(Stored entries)
++++++++++++++++++++

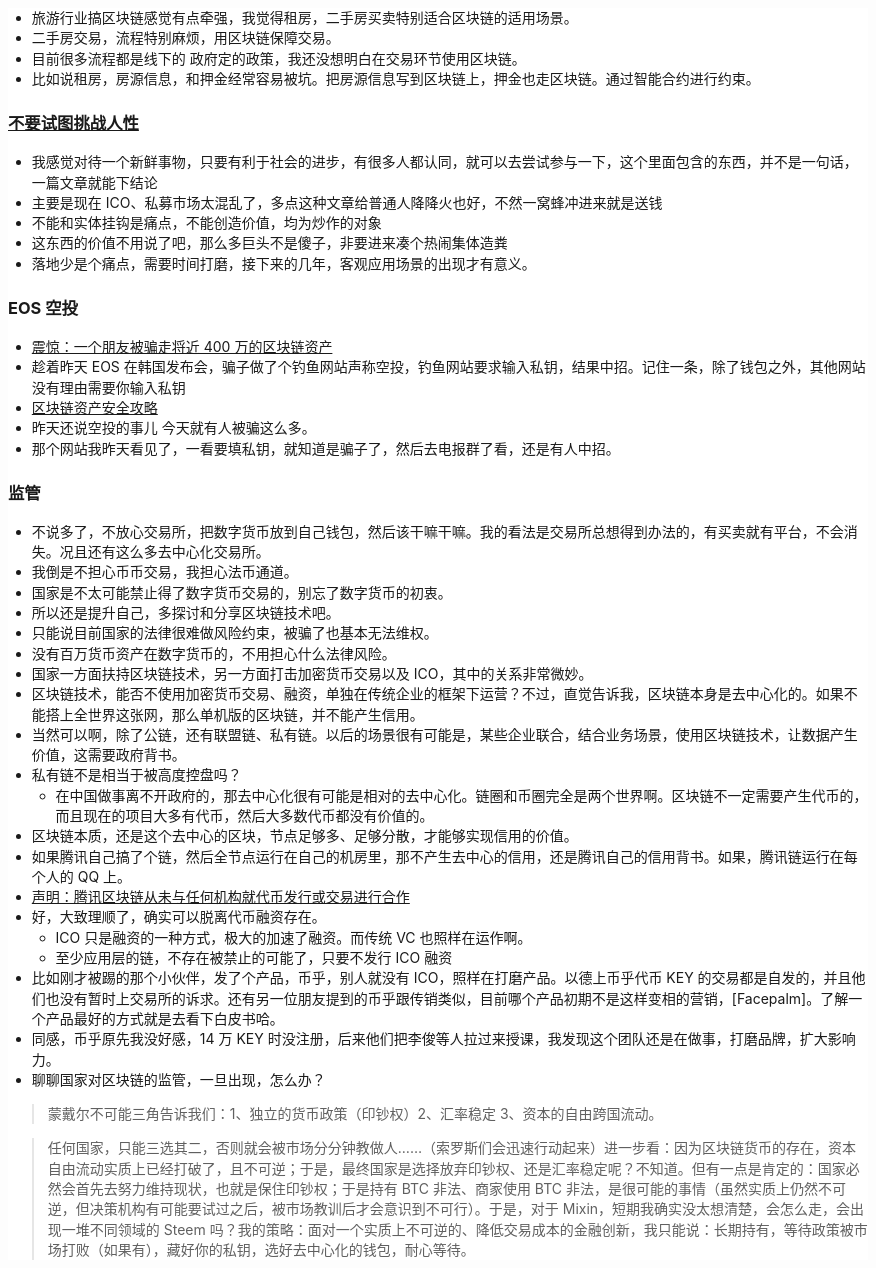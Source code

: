 * 旅游行业搞区块链感觉有点牵强，我觉得租房，二手房买卖特别适合区块链的适用场景。
* 二手房交易，流程特别麻烦，用区块链保障交易。
* 目前很多流程都是线下的  政府定的政策，我还没想明白在交易环节使用区块链。
* 比如说租房，房源信息，和押金经常容易被坑。把房源信息写到区块链上，押金也走区块链。通过智能合约进行约束。

### [不要试图挑战人性](https://mp.weixin.qq.com/s/_3QLtKxVLOwvzjlSprGKVQ)

* 我感觉对待一个新鲜事物，只要有利于社会的进步，有很多人都认同，就可以去尝试参与一下，这个里面包含的东西，并不是一句话，一篇文章就能下结论
* 主要是现在 ICO、私募市场太混乱了，多点这种文章给普通人降降火也好，不然一窝蜂冲进来就是送钱
* 不能和实体挂钩是痛点，不能创造价值，均为炒作的对象
* 这东西的价值不用说了吧，那么多巨头不是傻子，非要进来凑个热闹集体造粪
* 落地少是个痛点，需要时间打磨，接下来的几年，客观应用场景的出现才有意义。

### EOS 空投

* [震惊：一个朋友被骗走将近 400 万的区块链资产](https://mp.weixin.qq.com/s/LNloEsGHzw2_Bgz14vVfQQ)
* 趁着昨天 EOS 在韩国发布会，骗子做了个钓鱼网站声称空投，钓鱼网站要求输入私钥，结果中招。记住一条，除了钱包之外，其他网站没有理由需要你输入私钥
* [区块链资产安全攻略](https://mp.weixin.qq.com/s/zwRFYTmjljHzUYKcqJjDWQ)
* 昨天还说空投的事儿 今天就有人被骗这么多。
* 那个网站我昨天看见了，一看要填私钥，就知道是骗子了，然后去电报群了看，还是有人中招。

### 监管

* 不说多了，不放心交易所，把数字货币放到自己钱包，然后该干嘛干嘛。我的看法是交易所总想得到办法的，有买卖就有平台，不会消失。况且还有这么多去中心化交易所。
* 我倒是不担心币币交易，我担心法币通道。
* 国家是不太可能禁止得了数字货币交易的，别忘了数字货币的初衷。
* 所以还是提升自己，多探讨和分享区块链技术吧。
* 只能说目前国家的法律很难做风险约束，被骗了也基本无法维权。
* 没有百万货币资产在数字货币的，不用担心什么法律风险。
* 国家一方面扶持区块链技术，另一方面打击加密货币交易以及 ICO，其中的关系非常微妙。
* 区块链技术，能否不使用加密货币交易、融资，单独在传统企业的框架下运营？不过，直觉告诉我，区块链本身是去中心化的。如果不能搭上全世界这张网，那么单机版的区块链，并不能产生信用。
* 当然可以啊，除了公链，还有联盟链、私有链。以后的场景很有可能是，某些企业联合，结合业务场景，使用区块链技术，让数据产生价值，这需要政府背书。
* 私有链不是相当于被高度控盘吗？
    - 在中国做事离不开政府的，那去中心化很有可能是相对的去中心化。链圈和币圈完全是两个世界啊。区块链不一定需要产生代币的，而且现在的项目大多有代币，然后大多数代币都没有价值的。
* 区块链本质，还是这个去中心的区块，节点足够多、足够分散，才能够实现信用的价值。
* 如果腾讯自己搞了个链，然后全节点运行在自己的机房里，那不产生去中心的信用，还是腾讯自己的信用背书。如果，腾讯链运行在每个人的 QQ 上。
* [声明：腾讯区块链从未与任何机构就代币发行或交易进行合作](https://mp.weixin.qq.com/s/HpMz6rt0M2rJpgfyLHU07g)
* 好，大致理顺了，确实可以脱离代币融资存在。
    - ICO 只是融资的一种方式，极大的加速了融资。而传统 VC 也照样在运作啊。
    - 至少应用层的链，不存在被禁止的可能了，只要不发行 ICO 融资
* 比如刚才被踢的那个小伙伴，发了个产品，币乎，别人就没有 ICO，照样在打磨产品。以德上币乎代币 KEY 的交易都是自发的，并且他们也没有暂时上交易所的诉求。还有另一位朋友提到的币乎跟传销类似，目前哪个产品初期不是这样变相的营销，[Facepalm]。了解一个产品最好的方式就是去看下白皮书哈。
* 同感，币乎原先我没好感，14 万 KEY 时没注册，后来他们把李俊等人拉过来授课，我发现这个团队还是在做事，打磨品牌，扩大影响力。
* 聊聊国家对区块链的监管，一旦出现，怎么办？

> 蒙戴尔不可能三角告诉我们：1、独立的货币政策（印钞权）2、汇率稳定 3、资本的自由跨国流动。

> 任何国家，只能三选其二，否则就会被市场分分钟教做人……（索罗斯们会迅速行动起来）进一步看：因为区块链货币的存在，资本自由流动实质上已经打破了，且不可逆；于是，最终国家是选择放弃印钞权、还是汇率稳定呢？不知道。但有一点是肯定的：国家必然会首先去努力维持现状，也就是保住印钞权；于是持有 BTC 非法、商家使用 BTC 非法，是很可能的事情（虽然实质上仍然不可逆，但决策机构有可能要试过之后，被市场教训后才会意识到不可行）。于是，对于 Mixin，短期我确实没太想清楚，会怎么走，会出现一堆不同领域的 Steem 吗？我的策略：面对一个实质上不可逆的、降低交易成本的金融创新，我只能说：长期持有，等待政策被市场打败（如果有），藏好你的私钥，选好去中心化的钱包，耐心等待。
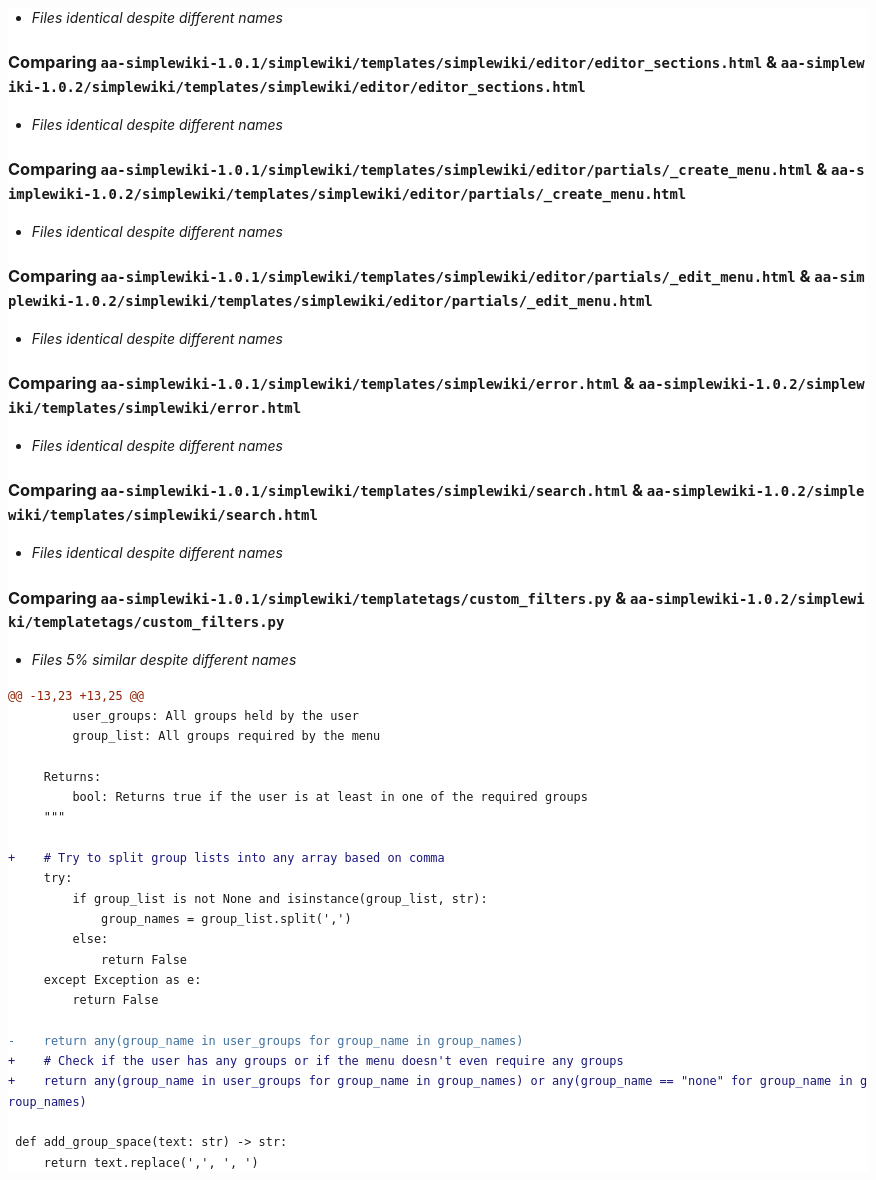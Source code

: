  * *Files identical despite different names*

### Comparing `aa-simplewiki-1.0.1/simplewiki/templates/simplewiki/editor/editor_sections.html` & `aa-simplewiki-1.0.2/simplewiki/templates/simplewiki/editor/editor_sections.html`

 * *Files identical despite different names*

### Comparing `aa-simplewiki-1.0.1/simplewiki/templates/simplewiki/editor/partials/_create_menu.html` & `aa-simplewiki-1.0.2/simplewiki/templates/simplewiki/editor/partials/_create_menu.html`

 * *Files identical despite different names*

### Comparing `aa-simplewiki-1.0.1/simplewiki/templates/simplewiki/editor/partials/_edit_menu.html` & `aa-simplewiki-1.0.2/simplewiki/templates/simplewiki/editor/partials/_edit_menu.html`

 * *Files identical despite different names*

### Comparing `aa-simplewiki-1.0.1/simplewiki/templates/simplewiki/error.html` & `aa-simplewiki-1.0.2/simplewiki/templates/simplewiki/error.html`

 * *Files identical despite different names*

### Comparing `aa-simplewiki-1.0.1/simplewiki/templates/simplewiki/search.html` & `aa-simplewiki-1.0.2/simplewiki/templates/simplewiki/search.html`

 * *Files identical despite different names*

### Comparing `aa-simplewiki-1.0.1/simplewiki/templatetags/custom_filters.py` & `aa-simplewiki-1.0.2/simplewiki/templatetags/custom_filters.py`

 * *Files 5% similar despite different names*

```diff
@@ -13,23 +13,25 @@
         user_groups: All groups held by the user
         group_list: All groups required by the menu
 
     Returns:
         bool: Returns true if the user is at least in one of the required groups
     """
 
+    # Try to split group lists into any array based on comma
     try:
         if group_list is not None and isinstance(group_list, str):
             group_names = group_list.split(',')
         else:
             return False
     except Exception as e:
         return False
 
-    return any(group_name in user_groups for group_name in group_names)
+    # Check if the user has any groups or if the menu doesn't even require any groups
+    return any(group_name in user_groups for group_name in group_names) or any(group_name == "none" for group_name in group_names)
 
 def add_group_space(text: str) -> str:
     return text.replace(',', ', ')
```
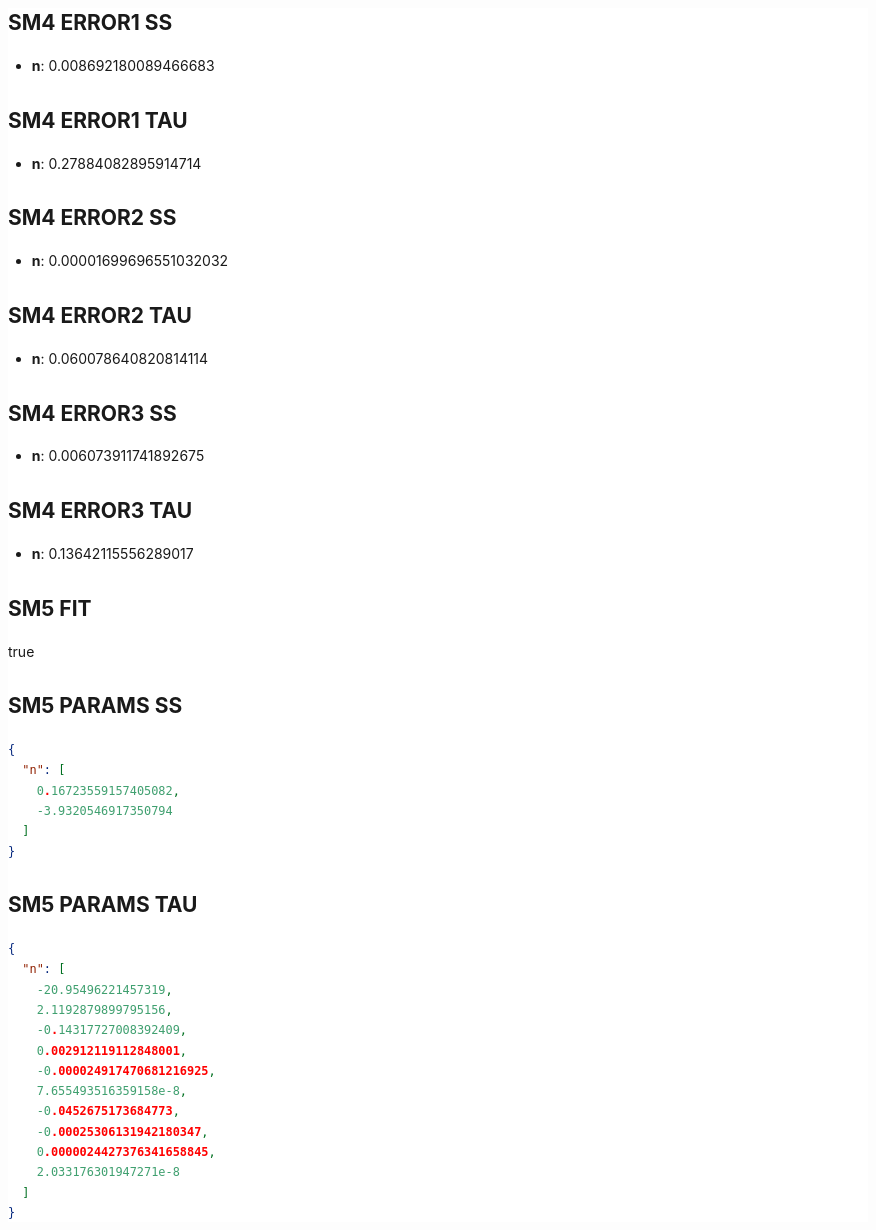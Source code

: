 ## SM4 ERROR1 SS

- **n**: 0.008692180089466683

## SM4 ERROR1 TAU

- **n**: 0.27884082895914714

## SM4 ERROR2 SS

- **n**: 0.00001699696551032032

## SM4 ERROR2 TAU

- **n**: 0.060078640820814114

## SM4 ERROR3 SS

- **n**: 0.006073911741892675

## SM4 ERROR3 TAU

- **n**: 0.13642115556289017

## SM5 FIT

true

## SM5 PARAMS SS

```json
{
  "n": [
    0.16723559157405082,
    -3.9320546917350794
  ]
}
```

## SM5 PARAMS TAU

```json
{
  "n": [
    -20.95496221457319,
    2.1192879899795156,
    -0.14317727008392409,
    0.002912119112848001,
    -0.000024917470681216925,
    7.655493516359158e-8,
    -0.0452675173684773,
    -0.00025306131942180347,
    0.0000024427376341658845,
    2.033176301947271e-8
  ]
}
```
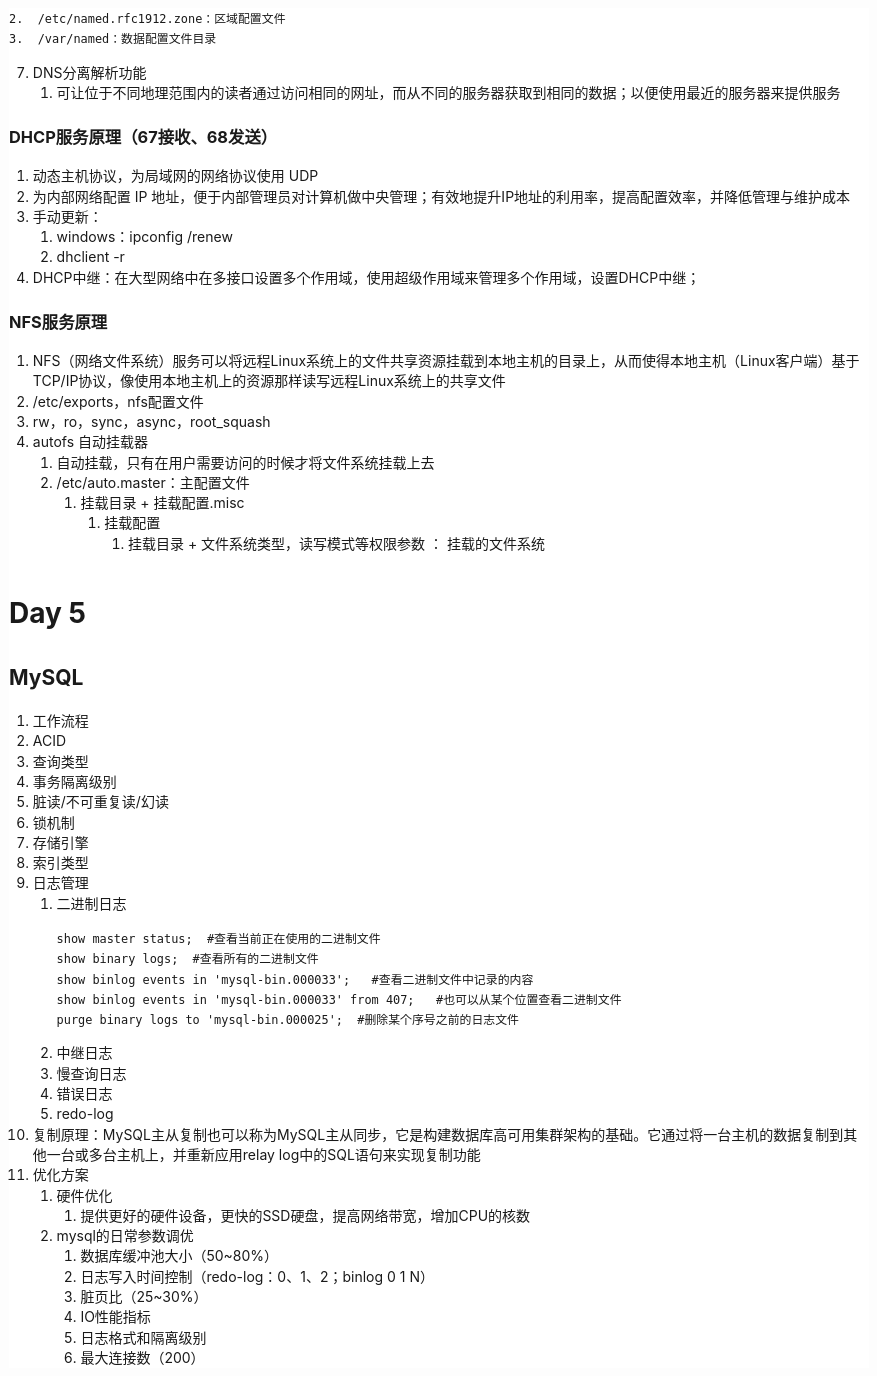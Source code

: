    2.  /etc/named.rfc1912.zone：区域配置文件
    3.  /var/named：数据配置文件目录
7.  DNS分离解析功能
    1.  可让位于不同地理范围内的读者通过访问相同的网址，而从不同的服务器获取到相同的数据；以便使用最近的服务器来提供服务

### DHCP服务原理（67接收、68发送）
1.  动态主机协议，为局域网的网络协议使用 UDP
2.  为内部网络配置 IP 地址，便于内部管理员对计算机做中央管理；有效地提升IP地址的利用率，提高配置效率，并降低管理与维护成本
3.  手动更新：
    1.  windows：ipconfig /renew
    2.  dhclient -r
4.  DHCP中继：在大型网络中在多接口设置多个作用域，使用超级作用域来管理多个作用域，设置DHCP中继；

### NFS服务原理
1.  NFS（网络文件系统）服务可以将远程Linux系统上的文件共享资源挂载到本地主机的目录上，从而使得本地主机（Linux客户端）基于TCP/IP协议，像使用本地主机上的资源那样读写远程Linux系统上的共享文件
2.  /etc/exports，nfs配置文件
3.  rw，ro，sync，async，root_squash
4.  autofs 自动挂载器
    1.  自动挂载，只有在用户需要访问的时候才将文件系统挂载上去
    2.  /etc/auto.master：主配置文件
        1.  挂载目录 + 挂载配置.misc
            1.  挂载配置
                1.  挂载目录 + 文件系统类型，读写模式等权限参数 ： 挂载的文件系统

# Day 5

## MySQL
1.  工作流程
2.  ACID
3.  查询类型
4.  事务隔离级别
5.  脏读/不可重复读/幻读
6.  锁机制
7.  存储引擎
8.  索引类型
9.  日志管理
    1.  二进制日志
        ```
        show master status;  #查看当前正在使用的二进制文件
        show binary logs;  #查看所有的二进制文件
        show binlog events in 'mysql-bin.000033';   #查看二进制文件中记录的内容
        show binlog events in 'mysql-bin.000033' from 407;   #也可以从某个位置查看二进制文件
        purge binary logs to 'mysql-bin.000025';  #删除某个序号之前的日志文件
        ```
    2.  中继日志
    3.  慢查询日志
    4.  错误日志
    5.  redo-log
10. 复制原理：MySQL主从复制也可以称为MySQL主从同步，它是构建数据库高可用集群架构的基础。它通过将一台主机的数据复制到其他一台或多台主机上，并重新应用relay log中的SQL语句来实现复制功能
11. 优化方案
    1.  硬件优化
        1.  提供更好的硬件设备，更快的SSD硬盘，提高网络带宽，增加CPU的核数
    2.  mysql的日常参数调优
        1.  数据库缓冲池大小（50~80%）
        2.  日志写入时间控制（redo-log：0、1、2；binlog 0 1 N）
        3.  脏页比（25~30%）
        4.  IO性能指标
        5.  日志格式和隔离级别
        6.  最大连接数（200）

++++++++++++++++++++

» ACTION ITEM
Where a line of the data above includes "named", copy that line.

» TASK SOLUTION
:    2.  /etc/named.rfc1912.zone：区域配置文件
    3.  /var/named：数据配置文件目录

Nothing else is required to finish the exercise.